General characteristics
- Class & type: Auxiliary
- Displacement: 2590 tonnes
- Length: 92.4m
- Beam: 14.7m
- Draft: 4m
- Propulsion: 2x NOHAB V12-diesels @ 1545 kW each
- Speed: 16 knots
- Complement: 20 Officers; 20 Seamen;
- Sensors & processing systems: PN-613; PN-619; PS-726; PE-727;
- Electronic warfare & decoys: PQ-826
- Armament: 3 × Bofors 40mm m/48; 4 Machinegun groups;

= HSwMS Visborg =

HSwMS Visborg (A265) previously (M03), was a command/auxiliary ship in the Swedish Navy and was a part of the 4th Naval Warfare Flotilla. She was decommissioned 2010. HSwMS Trossö replaced her role as a support ship at the 4th Naval Warfare Flotilla.

== History ==
She served as a minelayer from 1976 until 1999 when she was refitted to her current role as a command ship. Her sister ship HSwMS Älvsborg was sold to the Chilean Navy 1997 and renamed Almirante José Toribio Merino Castro.
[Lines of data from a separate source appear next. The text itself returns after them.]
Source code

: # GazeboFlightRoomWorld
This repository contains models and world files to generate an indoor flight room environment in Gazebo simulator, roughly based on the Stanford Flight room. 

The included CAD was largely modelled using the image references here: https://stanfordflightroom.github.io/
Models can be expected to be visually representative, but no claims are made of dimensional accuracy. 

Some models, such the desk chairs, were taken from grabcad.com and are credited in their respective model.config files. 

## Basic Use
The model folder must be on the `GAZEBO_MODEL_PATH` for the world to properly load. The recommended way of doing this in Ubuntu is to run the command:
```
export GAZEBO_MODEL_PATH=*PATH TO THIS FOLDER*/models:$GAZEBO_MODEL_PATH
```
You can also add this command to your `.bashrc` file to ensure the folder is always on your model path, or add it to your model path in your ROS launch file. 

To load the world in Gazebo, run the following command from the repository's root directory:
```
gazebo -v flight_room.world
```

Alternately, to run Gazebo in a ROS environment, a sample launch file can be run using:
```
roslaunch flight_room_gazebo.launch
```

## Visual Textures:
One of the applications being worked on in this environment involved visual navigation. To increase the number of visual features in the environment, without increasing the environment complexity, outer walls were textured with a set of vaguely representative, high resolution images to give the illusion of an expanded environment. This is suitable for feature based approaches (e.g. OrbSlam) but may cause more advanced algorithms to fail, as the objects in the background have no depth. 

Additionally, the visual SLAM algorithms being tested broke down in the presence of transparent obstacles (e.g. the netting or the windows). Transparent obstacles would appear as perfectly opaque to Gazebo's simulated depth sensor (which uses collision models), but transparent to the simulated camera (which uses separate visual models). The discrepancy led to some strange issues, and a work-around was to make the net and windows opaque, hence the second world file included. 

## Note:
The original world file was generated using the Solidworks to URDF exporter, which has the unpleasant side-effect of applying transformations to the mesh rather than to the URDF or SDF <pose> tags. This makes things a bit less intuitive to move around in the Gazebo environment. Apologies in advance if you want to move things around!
The last conscripts served during the year 2010 and also honoured the royal wedding with their presence the same year. She was then taken out of active duty and her planned replacement is which returned from the EUNAVFOR operation Atalanta 2010.

In 2013 Visborg was delivered to Oresund Dry Docks in Landskrona, Sweden, for breaking.